Statutory office overview
- Formed: 2003
- Jurisdiction: Government of Ireland
- Statutory office executives: Kevin Prendergast, Chief executive; Aisling Kennedy, Chairperson;
- Parent department: Department of Enterprise, Tourism and Employment
- Website: iaasa.ie

= Irish Auditing and Accounting Supervisory Authority =

The Irish Auditing and Accounting Supervisory Authority (IAASA) (Údarás Maoirseachta Iniúchta agus Cuntasaíochta na hÉireann) is the government body in charge of supervising and regulating accounting and auditing in the Republic of Ireland. It was created by statute as a state company in 2003.
==History==
The agency was established by the Companies (Auditing and Accounting) Act 2003. The act defined the authority's role as the supervision of prescribed accountancy bodies, the promotion of high professional standards in accountancy and auditing, the monitoring of certain companies for compliance with the act, the oversight of statutory auditing, and the provision of advice to the Minister for Enterprise, Trade and Employment.

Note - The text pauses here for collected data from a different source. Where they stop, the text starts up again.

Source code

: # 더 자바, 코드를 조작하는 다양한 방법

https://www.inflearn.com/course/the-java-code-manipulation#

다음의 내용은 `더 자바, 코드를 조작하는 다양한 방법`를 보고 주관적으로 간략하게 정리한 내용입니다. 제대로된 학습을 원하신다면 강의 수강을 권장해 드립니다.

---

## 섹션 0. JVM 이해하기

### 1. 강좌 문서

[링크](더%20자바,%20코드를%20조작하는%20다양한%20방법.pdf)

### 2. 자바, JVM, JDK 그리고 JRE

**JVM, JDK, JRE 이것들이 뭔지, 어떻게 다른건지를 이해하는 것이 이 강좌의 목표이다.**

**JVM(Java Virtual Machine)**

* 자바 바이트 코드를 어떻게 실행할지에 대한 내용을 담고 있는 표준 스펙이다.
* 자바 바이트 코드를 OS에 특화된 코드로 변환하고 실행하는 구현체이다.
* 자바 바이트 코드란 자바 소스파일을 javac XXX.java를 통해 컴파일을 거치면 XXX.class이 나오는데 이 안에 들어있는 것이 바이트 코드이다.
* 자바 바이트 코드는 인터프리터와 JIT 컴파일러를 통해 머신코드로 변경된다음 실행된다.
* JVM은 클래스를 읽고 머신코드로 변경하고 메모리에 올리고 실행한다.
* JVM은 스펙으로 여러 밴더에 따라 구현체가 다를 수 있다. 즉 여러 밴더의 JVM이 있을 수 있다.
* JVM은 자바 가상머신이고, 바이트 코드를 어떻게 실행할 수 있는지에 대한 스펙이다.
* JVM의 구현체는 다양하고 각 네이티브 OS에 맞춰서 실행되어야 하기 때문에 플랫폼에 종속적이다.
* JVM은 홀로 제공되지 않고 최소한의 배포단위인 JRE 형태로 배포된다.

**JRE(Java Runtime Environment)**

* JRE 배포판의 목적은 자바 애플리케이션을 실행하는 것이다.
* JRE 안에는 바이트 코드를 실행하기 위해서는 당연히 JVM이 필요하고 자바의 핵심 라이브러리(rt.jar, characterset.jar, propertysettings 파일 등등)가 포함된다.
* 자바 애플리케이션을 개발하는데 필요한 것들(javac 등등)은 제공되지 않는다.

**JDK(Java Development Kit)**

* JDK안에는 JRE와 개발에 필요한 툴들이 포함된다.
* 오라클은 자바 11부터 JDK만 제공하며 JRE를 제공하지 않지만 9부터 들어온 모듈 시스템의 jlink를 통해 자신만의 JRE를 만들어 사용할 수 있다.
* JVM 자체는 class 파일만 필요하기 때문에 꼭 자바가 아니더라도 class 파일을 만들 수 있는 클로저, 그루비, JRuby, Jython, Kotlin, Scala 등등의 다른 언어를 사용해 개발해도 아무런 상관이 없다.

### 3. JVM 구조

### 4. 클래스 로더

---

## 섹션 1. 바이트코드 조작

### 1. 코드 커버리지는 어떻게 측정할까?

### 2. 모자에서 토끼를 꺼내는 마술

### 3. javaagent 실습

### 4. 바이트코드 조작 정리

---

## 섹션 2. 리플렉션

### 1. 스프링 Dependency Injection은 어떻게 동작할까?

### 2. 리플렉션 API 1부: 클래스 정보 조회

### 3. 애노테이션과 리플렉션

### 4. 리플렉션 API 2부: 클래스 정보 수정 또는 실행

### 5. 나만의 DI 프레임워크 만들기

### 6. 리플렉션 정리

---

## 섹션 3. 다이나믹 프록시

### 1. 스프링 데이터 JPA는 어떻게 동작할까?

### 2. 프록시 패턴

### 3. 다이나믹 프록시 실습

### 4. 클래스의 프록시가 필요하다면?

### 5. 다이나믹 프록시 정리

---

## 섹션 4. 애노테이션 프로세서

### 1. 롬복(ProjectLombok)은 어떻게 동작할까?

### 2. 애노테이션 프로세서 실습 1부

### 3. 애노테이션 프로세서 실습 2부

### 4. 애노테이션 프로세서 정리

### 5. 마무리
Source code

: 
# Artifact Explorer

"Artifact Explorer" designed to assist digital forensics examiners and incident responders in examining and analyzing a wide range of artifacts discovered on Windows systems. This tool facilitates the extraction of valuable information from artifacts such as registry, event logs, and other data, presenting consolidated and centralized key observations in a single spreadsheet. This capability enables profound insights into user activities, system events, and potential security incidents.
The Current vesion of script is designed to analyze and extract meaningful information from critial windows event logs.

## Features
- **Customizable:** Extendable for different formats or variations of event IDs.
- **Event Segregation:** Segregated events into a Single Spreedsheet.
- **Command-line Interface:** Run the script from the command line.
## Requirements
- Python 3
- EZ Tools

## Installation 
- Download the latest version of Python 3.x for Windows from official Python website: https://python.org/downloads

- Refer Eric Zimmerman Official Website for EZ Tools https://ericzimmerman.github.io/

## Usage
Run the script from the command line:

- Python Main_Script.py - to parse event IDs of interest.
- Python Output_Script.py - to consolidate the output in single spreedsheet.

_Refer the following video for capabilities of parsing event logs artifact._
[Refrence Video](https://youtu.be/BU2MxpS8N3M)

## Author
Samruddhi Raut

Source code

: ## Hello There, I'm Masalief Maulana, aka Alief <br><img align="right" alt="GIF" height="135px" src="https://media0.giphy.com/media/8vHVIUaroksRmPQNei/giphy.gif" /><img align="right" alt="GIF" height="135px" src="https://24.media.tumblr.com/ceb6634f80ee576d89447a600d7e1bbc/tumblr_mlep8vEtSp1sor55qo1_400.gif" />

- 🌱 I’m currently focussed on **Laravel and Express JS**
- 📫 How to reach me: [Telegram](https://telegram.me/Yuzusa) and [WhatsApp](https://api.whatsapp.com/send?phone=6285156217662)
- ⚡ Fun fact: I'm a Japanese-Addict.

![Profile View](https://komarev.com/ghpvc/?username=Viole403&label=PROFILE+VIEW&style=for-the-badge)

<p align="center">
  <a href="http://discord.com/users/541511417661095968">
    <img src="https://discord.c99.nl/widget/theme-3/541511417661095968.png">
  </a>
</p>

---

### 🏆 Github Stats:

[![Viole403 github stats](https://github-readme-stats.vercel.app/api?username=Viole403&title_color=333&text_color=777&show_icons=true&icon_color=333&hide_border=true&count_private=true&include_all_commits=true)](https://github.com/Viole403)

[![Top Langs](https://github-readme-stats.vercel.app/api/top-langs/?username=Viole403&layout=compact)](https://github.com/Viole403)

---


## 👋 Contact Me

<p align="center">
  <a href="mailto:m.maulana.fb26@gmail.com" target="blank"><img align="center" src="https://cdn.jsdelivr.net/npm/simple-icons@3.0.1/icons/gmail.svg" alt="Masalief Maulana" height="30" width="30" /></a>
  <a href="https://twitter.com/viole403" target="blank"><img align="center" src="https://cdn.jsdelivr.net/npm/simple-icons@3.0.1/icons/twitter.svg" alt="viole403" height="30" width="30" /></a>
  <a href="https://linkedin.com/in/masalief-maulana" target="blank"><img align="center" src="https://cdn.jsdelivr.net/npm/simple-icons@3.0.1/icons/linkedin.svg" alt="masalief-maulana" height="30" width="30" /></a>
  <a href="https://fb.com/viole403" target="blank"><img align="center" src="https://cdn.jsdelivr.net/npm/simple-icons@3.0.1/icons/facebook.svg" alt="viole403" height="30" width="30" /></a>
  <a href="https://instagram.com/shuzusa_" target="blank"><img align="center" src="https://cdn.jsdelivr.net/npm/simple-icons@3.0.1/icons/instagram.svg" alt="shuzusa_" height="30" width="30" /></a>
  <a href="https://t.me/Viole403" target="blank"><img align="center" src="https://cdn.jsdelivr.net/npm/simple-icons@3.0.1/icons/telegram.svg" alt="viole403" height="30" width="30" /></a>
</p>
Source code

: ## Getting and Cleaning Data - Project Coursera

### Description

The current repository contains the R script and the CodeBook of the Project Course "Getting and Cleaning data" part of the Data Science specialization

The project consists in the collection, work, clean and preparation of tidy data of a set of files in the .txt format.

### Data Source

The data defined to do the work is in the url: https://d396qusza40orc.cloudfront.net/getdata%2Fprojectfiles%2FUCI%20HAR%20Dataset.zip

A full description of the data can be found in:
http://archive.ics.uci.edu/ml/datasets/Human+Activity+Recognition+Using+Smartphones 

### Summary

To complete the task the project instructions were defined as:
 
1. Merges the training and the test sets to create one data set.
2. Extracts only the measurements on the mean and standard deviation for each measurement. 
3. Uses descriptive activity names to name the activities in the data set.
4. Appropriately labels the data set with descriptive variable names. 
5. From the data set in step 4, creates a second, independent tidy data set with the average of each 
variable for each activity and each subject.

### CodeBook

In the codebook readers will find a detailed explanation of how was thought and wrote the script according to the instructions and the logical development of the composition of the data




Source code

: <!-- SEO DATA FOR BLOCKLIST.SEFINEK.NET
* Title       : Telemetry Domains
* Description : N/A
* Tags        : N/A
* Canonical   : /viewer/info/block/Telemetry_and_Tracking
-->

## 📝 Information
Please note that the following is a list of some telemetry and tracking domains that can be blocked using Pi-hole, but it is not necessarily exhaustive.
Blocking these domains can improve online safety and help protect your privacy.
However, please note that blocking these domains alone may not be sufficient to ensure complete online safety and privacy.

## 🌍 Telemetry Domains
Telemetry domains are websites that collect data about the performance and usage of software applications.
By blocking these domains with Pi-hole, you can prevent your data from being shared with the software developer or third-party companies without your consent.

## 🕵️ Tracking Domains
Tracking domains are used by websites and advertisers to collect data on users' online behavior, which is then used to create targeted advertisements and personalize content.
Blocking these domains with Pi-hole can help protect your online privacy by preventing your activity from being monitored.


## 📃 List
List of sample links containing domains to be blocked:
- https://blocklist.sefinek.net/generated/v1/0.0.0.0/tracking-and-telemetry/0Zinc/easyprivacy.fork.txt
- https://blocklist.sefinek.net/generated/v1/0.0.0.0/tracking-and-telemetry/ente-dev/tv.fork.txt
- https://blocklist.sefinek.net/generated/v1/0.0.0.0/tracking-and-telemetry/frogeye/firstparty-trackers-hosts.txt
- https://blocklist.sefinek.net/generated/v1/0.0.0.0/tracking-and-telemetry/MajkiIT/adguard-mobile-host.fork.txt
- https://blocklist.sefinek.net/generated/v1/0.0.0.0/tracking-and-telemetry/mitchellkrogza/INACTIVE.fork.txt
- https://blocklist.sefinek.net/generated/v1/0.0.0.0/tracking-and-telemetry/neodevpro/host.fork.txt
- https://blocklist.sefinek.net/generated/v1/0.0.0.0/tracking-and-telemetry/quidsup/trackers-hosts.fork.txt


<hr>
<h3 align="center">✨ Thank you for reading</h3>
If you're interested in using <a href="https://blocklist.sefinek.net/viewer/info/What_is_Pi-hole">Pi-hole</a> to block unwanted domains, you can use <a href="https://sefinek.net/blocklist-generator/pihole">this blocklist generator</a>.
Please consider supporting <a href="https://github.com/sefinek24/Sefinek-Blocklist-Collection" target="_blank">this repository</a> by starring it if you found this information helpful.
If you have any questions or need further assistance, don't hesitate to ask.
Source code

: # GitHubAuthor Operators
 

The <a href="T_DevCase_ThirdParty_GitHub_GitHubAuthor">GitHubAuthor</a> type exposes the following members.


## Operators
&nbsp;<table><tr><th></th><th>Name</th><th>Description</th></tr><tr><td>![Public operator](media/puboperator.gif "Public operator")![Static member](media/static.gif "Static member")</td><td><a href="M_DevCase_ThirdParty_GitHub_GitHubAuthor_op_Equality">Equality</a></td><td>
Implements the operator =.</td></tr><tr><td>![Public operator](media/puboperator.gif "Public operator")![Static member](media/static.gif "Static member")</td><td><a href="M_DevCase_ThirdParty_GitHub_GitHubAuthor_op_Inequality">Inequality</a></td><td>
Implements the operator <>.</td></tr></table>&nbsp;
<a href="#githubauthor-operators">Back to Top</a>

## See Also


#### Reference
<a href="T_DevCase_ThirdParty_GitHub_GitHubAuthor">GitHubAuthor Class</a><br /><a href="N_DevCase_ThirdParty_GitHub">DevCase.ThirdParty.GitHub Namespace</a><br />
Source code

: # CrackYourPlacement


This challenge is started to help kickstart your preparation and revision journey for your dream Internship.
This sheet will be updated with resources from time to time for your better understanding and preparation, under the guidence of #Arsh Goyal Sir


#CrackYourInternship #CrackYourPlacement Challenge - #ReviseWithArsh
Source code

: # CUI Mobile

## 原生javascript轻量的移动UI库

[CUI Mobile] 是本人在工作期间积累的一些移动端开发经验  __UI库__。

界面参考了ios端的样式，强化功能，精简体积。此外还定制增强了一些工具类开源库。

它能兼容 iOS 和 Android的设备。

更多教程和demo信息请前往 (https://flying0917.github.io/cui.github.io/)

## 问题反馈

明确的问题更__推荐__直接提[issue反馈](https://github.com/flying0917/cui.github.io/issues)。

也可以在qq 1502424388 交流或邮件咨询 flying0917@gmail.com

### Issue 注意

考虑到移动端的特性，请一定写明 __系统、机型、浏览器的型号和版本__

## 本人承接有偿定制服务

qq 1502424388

The authority is also empowered to recognise accountancy bodies in Ireland. Before the 2003 Act, independent accountancy bodies had no external oversight over the proceedings and membership.

The authority assumed direct responsibility for supervising the audits of public interest entities, including banks, insurers and publicly traded companies after the passing of the European Union (Statutory Audits) Regulations 2016. This responsibility includes issuing fines and reprimands. Since 2020, the authority has published the results of these audits.

The authority may apply to the High Court for declarations of non-compliance and remedial orders for companies that fail to comply with the 2003 Act.

The authority's membership includes prescribed accountancy bodies, the Director of Corporate Enforcement, the Revenue Commissioners, the Central Bank of Ireland, and the Irish Stock Exchange. The authority is governed by a board of no more than nine directors. The accountancy bodies, other designated bodies, and the Minister for Enterprise, Tourism and Employment may each nominate two directors to the board. At present, the chief executive is Kevin Prendergast and the chair of the board is Aisling Kennedy. It has an estimated budget of €5 million drawn from the Central Fund and fees paid by the accountancy bodies.